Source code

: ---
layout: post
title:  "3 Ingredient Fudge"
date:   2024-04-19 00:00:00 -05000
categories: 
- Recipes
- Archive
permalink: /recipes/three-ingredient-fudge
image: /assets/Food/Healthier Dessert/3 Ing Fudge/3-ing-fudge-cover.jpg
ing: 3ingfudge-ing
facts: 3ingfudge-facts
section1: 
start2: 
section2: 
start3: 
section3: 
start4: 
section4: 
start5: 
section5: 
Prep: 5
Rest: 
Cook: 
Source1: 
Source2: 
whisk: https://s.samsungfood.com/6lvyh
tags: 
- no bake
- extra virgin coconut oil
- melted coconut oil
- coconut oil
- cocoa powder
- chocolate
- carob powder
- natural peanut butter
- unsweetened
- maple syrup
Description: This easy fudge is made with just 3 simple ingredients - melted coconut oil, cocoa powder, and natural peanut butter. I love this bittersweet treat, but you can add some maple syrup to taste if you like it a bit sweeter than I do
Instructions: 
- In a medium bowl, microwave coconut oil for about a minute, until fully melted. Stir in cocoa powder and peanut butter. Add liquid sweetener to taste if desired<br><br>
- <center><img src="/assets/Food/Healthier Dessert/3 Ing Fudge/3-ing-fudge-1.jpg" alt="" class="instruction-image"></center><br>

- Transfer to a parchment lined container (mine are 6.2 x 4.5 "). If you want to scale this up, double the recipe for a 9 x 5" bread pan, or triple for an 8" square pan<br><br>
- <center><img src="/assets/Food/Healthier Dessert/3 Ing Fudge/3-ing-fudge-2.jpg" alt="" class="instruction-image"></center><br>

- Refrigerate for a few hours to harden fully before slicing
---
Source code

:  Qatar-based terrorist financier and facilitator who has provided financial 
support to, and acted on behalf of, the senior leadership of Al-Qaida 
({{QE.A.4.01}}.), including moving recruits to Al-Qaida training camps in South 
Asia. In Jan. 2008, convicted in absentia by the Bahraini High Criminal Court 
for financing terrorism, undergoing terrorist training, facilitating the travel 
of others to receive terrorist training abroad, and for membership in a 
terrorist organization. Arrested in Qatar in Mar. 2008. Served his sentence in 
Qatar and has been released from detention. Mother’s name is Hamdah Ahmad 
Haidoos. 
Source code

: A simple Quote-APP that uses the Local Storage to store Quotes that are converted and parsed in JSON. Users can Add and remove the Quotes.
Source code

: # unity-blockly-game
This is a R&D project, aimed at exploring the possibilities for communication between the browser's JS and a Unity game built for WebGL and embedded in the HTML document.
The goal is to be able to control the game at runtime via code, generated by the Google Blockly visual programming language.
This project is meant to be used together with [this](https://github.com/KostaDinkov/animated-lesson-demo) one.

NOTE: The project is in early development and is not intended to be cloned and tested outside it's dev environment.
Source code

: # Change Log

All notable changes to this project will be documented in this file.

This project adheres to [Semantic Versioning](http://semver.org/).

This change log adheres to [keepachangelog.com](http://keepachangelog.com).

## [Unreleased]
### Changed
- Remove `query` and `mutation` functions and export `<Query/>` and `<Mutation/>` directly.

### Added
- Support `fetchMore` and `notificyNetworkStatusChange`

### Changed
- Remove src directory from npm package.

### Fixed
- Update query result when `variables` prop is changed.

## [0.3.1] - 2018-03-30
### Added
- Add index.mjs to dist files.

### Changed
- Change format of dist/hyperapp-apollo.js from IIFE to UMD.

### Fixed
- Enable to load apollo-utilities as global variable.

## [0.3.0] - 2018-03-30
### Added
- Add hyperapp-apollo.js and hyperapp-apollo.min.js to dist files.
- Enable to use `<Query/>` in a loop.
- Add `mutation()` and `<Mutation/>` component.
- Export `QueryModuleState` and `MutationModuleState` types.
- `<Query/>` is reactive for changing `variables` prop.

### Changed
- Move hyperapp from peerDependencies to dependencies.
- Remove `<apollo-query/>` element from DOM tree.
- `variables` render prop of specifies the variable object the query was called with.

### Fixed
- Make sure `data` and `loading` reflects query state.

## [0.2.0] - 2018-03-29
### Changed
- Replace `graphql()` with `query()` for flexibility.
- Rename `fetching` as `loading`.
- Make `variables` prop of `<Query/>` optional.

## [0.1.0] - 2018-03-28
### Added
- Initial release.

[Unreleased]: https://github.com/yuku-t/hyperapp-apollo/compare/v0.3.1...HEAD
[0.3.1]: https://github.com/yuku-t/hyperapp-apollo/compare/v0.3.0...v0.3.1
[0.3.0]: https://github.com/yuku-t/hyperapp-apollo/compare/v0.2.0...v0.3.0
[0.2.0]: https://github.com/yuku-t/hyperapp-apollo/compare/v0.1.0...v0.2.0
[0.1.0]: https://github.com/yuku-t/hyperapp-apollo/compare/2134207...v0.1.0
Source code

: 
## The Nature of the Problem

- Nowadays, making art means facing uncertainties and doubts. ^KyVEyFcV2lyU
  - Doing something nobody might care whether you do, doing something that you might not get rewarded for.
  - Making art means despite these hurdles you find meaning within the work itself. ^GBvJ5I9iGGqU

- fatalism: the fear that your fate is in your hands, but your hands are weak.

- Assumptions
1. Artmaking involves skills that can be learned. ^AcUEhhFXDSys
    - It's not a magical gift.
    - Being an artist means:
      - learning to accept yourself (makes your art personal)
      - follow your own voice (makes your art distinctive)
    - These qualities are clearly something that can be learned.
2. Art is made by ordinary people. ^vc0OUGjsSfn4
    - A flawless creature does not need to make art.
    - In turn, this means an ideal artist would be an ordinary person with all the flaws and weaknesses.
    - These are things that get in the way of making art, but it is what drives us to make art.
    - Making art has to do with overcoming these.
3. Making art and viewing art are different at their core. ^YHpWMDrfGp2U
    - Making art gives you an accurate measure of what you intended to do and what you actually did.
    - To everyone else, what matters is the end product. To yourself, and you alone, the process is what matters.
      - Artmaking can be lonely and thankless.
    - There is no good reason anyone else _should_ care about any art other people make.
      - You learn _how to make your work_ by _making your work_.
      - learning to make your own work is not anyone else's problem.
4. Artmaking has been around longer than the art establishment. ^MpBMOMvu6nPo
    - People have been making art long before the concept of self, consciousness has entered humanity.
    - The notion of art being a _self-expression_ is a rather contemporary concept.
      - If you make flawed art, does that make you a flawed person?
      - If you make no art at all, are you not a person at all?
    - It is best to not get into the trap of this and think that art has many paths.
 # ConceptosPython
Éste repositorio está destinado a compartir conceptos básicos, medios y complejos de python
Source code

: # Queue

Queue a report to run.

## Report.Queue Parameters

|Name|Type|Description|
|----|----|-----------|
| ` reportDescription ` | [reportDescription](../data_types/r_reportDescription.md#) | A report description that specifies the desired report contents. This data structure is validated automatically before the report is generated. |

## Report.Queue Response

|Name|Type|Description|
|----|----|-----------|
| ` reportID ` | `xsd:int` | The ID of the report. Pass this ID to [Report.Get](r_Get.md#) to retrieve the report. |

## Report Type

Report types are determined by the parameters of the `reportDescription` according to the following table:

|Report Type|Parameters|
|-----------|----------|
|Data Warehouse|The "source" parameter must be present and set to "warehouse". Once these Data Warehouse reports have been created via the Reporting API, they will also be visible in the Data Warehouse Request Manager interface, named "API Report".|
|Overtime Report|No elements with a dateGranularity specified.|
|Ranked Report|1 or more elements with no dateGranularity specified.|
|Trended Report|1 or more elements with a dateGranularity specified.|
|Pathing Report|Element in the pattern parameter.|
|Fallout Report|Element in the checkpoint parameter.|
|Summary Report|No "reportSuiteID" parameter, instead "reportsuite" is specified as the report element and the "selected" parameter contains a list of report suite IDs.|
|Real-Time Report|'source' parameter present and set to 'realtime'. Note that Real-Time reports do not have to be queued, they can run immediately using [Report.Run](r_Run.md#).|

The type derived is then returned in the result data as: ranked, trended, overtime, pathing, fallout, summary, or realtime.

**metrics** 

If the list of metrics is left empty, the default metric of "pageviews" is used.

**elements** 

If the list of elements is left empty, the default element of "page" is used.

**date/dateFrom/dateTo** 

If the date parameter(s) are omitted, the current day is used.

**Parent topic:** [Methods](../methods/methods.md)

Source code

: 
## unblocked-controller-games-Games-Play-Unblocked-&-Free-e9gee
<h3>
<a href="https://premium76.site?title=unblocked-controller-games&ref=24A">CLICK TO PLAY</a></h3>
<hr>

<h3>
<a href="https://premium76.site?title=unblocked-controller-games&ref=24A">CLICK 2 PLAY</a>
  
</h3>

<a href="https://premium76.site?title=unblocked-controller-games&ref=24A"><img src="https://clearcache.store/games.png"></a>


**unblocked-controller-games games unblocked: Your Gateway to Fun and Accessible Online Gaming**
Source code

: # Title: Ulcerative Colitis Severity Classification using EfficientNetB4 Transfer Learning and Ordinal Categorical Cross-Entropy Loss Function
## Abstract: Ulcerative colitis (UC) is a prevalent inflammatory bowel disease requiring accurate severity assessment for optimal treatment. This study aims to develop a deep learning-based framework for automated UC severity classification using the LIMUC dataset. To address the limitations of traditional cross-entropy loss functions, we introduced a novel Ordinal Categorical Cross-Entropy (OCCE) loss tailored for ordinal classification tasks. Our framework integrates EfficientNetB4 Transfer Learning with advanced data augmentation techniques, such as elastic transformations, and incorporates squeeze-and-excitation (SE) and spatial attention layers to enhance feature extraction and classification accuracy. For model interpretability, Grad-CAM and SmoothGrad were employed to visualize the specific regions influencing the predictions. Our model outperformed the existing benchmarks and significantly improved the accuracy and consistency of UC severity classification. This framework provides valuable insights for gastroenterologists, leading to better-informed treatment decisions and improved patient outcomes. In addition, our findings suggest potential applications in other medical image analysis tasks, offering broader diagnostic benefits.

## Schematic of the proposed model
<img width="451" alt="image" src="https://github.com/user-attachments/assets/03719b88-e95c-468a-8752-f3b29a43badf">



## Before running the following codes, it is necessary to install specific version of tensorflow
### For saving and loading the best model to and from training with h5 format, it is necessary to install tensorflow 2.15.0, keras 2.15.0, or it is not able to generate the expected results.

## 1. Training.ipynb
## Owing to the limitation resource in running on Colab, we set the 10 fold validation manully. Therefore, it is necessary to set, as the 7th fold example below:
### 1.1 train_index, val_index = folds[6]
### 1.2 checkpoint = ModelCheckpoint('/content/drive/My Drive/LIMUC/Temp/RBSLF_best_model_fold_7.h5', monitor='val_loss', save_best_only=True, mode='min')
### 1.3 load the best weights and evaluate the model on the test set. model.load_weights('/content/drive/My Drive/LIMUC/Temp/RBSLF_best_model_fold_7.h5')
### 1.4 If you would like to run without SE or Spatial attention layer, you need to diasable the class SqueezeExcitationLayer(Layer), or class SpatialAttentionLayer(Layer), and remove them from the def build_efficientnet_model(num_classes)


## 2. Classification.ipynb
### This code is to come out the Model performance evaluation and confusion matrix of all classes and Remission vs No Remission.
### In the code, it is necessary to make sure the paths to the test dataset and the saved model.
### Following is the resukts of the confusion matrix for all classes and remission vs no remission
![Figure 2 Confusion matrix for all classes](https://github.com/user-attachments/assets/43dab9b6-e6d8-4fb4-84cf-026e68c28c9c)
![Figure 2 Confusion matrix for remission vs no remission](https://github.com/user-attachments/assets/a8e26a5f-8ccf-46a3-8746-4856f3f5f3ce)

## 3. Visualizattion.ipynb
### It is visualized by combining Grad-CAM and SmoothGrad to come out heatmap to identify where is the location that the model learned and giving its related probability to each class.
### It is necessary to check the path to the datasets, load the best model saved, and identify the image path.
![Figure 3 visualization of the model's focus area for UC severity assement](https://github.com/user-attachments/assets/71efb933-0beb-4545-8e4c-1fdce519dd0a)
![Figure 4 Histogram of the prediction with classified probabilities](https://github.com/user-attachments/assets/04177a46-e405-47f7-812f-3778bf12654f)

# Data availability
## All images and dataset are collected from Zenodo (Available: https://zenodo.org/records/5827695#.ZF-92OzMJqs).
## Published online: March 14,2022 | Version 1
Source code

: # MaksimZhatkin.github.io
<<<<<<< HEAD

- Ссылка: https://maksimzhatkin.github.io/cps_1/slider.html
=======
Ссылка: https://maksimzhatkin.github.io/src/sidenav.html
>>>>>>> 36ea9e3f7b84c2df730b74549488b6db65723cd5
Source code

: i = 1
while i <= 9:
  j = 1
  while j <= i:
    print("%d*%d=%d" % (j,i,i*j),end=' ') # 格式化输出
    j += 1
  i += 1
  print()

## Problem to work on:
Find the string "present" in the listing and copy every line in which it occurs.

## Output for this task:
|Data Warehouse|The "source" parameter must be present and set to "warehouse". Once these Data Warehouse reports have been created via the Reporting API, they will also be visible in the Data Warehouse Request Manager interface, named "API Report".|
|Real-Time Report|'source' parameter present and set to 'realtime'. Note that Real-Time reports do not have to be queued, they can run immediately using [Report.Run](r_Run.md#).|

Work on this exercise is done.